The new motion includes testimony from Omar Ward, an online publisher of San Francisco drug use material; retired police officer Daniel Manning, who last served as acting captain of the Tenderloin Station; Tenderloin Street operations manager for the city’s emergency management department Mark Mazza; and other city employees identified by title but not name.

Those accounts primarily speak to the formal structure by which the city or affiliated agencies distribute various pieces of drug paraphernalia and describing the general nature and conduct of people who accept and use the material.

“The change in policy whereby fentanyl smoking kits are now handed out in nonpublic spaces, like the Glide parking lot or the SF AIDS and Hospitality House’s storefront locations, does not diminish the nuisance,” the plaintiffs wrote in their motion. “People who receive this paraphernalia use drugs in nearby public spaces. This is clear from Ward’s video of the storefront outside 172 Turk Street, Mary Roe’s eyewitness testimony of distribution resulting in consumption right outside her home” as well as a “reluctant admission” from the current health department director of Behavioral Health Services and Mental Health SF regarding drug use in public spaces.

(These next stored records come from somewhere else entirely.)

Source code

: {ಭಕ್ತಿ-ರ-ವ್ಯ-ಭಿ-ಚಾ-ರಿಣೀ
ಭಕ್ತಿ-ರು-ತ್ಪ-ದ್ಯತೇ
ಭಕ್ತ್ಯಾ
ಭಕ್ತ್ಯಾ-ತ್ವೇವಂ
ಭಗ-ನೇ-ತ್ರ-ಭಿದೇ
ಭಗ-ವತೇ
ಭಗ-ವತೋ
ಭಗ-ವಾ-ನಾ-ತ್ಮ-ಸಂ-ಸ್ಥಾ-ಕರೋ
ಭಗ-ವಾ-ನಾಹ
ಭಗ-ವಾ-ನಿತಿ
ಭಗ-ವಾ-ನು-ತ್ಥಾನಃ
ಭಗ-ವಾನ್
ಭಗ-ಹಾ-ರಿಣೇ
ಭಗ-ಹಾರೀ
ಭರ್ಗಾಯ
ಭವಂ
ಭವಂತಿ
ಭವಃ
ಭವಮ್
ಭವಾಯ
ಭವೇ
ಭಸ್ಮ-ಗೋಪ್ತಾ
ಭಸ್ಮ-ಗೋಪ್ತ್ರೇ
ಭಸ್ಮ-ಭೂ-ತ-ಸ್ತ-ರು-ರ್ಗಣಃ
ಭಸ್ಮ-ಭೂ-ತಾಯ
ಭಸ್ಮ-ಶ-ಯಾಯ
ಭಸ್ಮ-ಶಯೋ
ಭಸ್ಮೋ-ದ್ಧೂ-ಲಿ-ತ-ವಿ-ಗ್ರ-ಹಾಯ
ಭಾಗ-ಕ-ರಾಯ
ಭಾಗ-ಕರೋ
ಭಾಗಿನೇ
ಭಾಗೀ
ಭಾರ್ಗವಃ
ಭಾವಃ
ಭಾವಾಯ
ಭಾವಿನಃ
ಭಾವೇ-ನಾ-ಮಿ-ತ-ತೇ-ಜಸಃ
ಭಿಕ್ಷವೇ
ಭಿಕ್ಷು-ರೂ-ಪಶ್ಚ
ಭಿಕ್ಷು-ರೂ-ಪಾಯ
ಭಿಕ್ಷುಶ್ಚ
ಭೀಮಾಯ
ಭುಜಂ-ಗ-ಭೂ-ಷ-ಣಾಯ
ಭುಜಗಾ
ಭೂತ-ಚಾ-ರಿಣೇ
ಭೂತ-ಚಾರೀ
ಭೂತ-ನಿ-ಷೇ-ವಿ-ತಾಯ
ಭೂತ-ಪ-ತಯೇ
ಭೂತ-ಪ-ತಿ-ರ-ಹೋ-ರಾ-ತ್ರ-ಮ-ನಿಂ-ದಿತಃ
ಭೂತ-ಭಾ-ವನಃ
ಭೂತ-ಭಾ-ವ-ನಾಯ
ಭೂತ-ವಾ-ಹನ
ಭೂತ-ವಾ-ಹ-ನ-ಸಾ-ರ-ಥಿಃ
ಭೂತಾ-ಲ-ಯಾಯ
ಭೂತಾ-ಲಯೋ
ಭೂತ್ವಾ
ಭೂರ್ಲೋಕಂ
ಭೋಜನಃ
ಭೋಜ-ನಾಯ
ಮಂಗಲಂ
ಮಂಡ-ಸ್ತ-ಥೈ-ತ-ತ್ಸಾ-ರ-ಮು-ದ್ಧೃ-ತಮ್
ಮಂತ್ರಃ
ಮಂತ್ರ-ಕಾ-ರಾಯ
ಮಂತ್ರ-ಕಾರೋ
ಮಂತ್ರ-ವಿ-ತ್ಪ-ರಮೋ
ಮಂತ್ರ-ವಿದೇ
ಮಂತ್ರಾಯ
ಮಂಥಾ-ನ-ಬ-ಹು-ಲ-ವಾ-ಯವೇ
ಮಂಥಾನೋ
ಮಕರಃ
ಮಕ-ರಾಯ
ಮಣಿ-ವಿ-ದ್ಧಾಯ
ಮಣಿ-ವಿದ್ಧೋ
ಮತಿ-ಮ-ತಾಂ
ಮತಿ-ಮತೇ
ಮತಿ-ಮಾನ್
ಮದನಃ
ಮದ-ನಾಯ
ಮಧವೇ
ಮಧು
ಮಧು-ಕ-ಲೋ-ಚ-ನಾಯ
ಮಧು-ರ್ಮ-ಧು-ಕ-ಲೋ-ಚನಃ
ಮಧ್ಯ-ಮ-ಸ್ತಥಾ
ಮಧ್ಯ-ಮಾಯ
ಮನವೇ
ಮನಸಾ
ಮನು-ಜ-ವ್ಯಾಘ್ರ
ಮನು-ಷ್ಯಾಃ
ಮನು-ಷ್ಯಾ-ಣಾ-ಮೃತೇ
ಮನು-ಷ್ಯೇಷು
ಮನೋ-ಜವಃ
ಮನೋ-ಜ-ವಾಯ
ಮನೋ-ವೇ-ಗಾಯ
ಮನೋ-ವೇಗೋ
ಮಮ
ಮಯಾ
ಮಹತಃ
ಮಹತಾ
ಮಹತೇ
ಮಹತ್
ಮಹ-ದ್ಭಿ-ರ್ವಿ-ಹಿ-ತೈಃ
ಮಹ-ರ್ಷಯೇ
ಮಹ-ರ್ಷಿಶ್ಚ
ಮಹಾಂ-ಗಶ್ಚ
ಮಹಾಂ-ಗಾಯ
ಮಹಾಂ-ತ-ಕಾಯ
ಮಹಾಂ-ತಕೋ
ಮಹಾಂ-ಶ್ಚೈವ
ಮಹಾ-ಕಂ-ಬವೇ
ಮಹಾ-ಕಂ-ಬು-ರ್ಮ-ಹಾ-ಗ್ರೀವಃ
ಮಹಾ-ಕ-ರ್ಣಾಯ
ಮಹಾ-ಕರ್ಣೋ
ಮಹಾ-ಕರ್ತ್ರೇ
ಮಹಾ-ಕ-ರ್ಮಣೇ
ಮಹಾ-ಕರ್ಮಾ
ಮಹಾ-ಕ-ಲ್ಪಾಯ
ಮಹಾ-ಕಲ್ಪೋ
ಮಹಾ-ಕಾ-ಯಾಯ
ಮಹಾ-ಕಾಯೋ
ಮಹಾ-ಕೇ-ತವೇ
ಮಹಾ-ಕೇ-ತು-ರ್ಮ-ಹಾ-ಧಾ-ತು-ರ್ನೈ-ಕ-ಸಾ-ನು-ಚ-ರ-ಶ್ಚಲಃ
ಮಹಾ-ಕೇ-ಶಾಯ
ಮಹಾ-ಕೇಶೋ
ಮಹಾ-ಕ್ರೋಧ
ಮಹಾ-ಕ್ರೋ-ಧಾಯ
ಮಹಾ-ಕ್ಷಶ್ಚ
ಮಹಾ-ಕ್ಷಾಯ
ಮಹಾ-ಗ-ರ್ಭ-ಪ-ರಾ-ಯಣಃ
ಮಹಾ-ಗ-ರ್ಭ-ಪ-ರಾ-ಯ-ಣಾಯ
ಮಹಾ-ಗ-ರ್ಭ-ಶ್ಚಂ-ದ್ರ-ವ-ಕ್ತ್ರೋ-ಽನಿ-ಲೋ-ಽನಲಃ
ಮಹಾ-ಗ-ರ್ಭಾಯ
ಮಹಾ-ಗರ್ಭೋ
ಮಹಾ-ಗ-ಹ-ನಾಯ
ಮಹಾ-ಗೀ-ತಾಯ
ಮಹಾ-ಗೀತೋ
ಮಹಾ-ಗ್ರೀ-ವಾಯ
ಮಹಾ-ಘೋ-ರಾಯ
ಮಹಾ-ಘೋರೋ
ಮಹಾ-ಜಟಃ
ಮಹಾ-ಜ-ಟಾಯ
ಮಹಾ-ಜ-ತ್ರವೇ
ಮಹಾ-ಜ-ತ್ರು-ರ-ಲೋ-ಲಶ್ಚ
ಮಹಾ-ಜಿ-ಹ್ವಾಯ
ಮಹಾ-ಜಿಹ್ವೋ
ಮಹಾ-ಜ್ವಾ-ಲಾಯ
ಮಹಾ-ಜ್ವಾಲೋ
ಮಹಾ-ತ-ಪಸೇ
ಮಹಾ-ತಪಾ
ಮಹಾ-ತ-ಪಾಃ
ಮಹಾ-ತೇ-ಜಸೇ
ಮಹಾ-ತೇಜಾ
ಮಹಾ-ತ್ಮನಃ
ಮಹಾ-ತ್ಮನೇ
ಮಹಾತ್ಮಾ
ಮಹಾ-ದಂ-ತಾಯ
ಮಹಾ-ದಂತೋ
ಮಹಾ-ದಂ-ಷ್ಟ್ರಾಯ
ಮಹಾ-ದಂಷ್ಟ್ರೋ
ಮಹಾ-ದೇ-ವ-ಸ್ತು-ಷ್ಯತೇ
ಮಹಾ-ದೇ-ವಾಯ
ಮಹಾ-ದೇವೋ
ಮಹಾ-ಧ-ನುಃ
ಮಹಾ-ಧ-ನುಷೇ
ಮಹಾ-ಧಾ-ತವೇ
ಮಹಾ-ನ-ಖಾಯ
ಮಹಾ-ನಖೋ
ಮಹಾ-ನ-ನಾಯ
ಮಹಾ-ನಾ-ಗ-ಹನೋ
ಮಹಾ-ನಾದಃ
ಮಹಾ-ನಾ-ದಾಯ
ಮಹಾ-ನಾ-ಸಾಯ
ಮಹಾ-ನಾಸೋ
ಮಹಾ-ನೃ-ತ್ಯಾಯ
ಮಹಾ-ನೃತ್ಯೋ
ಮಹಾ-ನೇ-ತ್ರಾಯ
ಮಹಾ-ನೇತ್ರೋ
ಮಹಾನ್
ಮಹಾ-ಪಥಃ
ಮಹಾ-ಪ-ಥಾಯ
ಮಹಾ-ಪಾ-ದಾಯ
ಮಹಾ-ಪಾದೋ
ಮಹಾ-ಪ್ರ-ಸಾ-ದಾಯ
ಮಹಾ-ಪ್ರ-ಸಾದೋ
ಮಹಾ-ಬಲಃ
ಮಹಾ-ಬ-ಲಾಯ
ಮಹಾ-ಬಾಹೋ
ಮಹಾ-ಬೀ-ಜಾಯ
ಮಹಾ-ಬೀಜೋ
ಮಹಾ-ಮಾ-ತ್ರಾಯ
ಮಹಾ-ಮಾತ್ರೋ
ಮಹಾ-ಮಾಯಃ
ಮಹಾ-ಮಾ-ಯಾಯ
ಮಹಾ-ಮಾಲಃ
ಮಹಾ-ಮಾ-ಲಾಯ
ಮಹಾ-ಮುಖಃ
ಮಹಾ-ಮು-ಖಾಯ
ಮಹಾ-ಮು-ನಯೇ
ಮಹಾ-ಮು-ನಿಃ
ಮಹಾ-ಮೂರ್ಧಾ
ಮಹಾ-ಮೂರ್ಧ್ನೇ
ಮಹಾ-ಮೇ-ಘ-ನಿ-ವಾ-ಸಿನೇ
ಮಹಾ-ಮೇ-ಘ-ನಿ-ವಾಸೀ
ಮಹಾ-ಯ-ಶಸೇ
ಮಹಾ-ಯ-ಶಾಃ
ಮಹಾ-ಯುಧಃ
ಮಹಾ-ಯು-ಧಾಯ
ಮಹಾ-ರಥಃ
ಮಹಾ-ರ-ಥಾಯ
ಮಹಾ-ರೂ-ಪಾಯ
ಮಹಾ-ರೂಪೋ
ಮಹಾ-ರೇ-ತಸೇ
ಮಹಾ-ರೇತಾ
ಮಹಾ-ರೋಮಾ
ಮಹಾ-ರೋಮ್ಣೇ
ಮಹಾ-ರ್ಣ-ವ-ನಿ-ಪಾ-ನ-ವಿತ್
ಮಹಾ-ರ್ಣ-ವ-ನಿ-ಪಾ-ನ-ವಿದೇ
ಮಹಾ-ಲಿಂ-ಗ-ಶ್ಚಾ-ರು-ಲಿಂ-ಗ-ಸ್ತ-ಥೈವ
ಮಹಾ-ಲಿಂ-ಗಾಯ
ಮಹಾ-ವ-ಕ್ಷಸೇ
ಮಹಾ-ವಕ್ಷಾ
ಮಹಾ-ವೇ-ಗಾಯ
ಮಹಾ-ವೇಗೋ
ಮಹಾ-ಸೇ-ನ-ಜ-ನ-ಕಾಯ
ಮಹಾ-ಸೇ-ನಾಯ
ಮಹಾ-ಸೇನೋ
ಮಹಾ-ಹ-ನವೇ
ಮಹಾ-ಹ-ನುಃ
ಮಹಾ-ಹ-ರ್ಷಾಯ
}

The plaintiffs said their claim for private nuisance meets the required showing of an interference with the enjoyment of use and their property and that such interference is both substantial and reasonable, while also alleging the city had a role in creating a public nuisance. Among those allegations was the city’s publication of a flyer titled “Keep Our Streets Healthy and Safe” demonstrating an awareness of the potential for the outcomes the plaintiffs used as grounds for their motion.

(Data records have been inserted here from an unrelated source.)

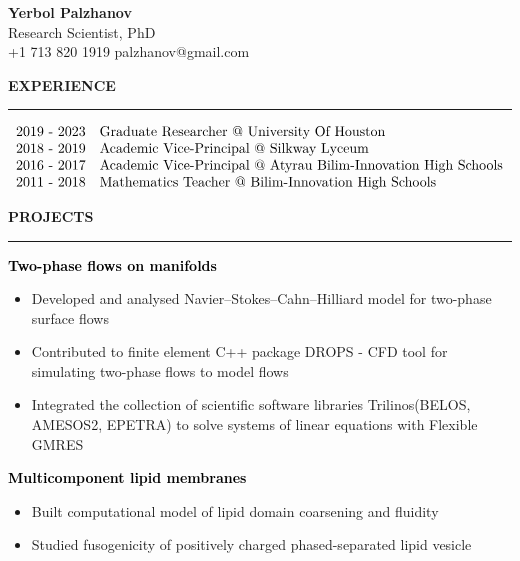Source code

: \documentclass[10pt,letterpaper]{letter}
\newcommand{\gsect}[1]{\textcolor{codepurple}{\textbf{{\Large \uppercase{#1} }}} \\ \hrule}
\newcommand{\gsubsect}[1]{\textcolor{black}{\textbf{{\large #1 }}} }
\begin{document}
	\begin{center}
\textbf{	{\large Yerbol Palzhanov}}\\ Research Scientist, PhD\\
+1 713 820 1919 \quad palzhanov@gmail.com
	\end{center}


\gsect{Experience}


$\begin{array}{r l }
\text{2019 - 2023} & \text{Graduate Researcher @ University Of Houston} \\
\text{2018 - 2019} & \text{Academic Vice-Principal @ Silkway Lyceum} \\
\text{2016 - 2017} & \text{Academic Vice-Principal @ Atyrau Bilim-Innovation High Schools} \\
\text{2011 - 2018} & \text{Mathematics Teacher @ Bilim-Innovation High Schools}  
\end{array}$



\gsect{Projects}

\gsubsect{Two-phase flows on manifolds}
\begin{itemize}
	\item {Developed and analysed Navier–Stokes–Cahn–Hilliard model for two-phase surface flows}
	\item {Contributed to finite element C++ package DROPS - CFD tool for simulating two-phase flows  to model flows}
	\item {Integrated the collection of scientific software libraries Trilinos(BELOS, AMESOS2, EPETRA) to solve systems of linear equations with Flexible GMRES}
\end{itemize}
\gsubsect{Multicomponent lipid membranes}
\begin{itemize}
	\item {Built computational model of lipid domain coarsening and fluidity }
	\item {Studied fusogenicity of positively charged phased-separated lipid vesicle }
	
\end{itemize}
\end{document}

“Plaintiffs have thus far managed to avoid significant physical injuries by exercising extraordinary personal vigilance while entering and exiting their homes and businesses and while trying to use the sidewalks in the Tenderloin,” the motion said. “They are constantly subjected to threatening words and conduct and unreasonable risks of harm when leaving their buildings or using public sidewalks. They are forced to inhale toxic fumes and smell highly offensive odors inside or right outside their property and they must dodge biohazardous materials. These constant intrusions into their daily lives constitute irreparable harm.”

Finally, the plaintiffs said the government has seen no benefit from giving pipes to addicts regardless of when, where or how such material is distributed, and argued the injunction they seek would not cost the city anything substantial while being in the best interests of the public at large. They also lodged a pre-emptive argument against what they expect will be the city’s attempt to claim immunity, alleging the state law under which the government says it operates doesn’t expressly sanction the conduct bolstering the allegations in the new motion.

“While there is a statutory exception for syringes and needles (which have uniquely powerful capacity to spread blood-borne pathogens), there is no such carve-out for pipes and other items that are used to smoke fentanyl or methamphetamine,” the plaintiffs wrote.

“Plaintiffs have found themselves at Ground Zero of a nuisance that has impacted the entire Tenderloin neighborhood. It is unclear what, if any, benefit accrues from the distribution of smoking paraphernalia. The harms are manifest.”

The city and county of San Francisco has not yet responded to the motion in court.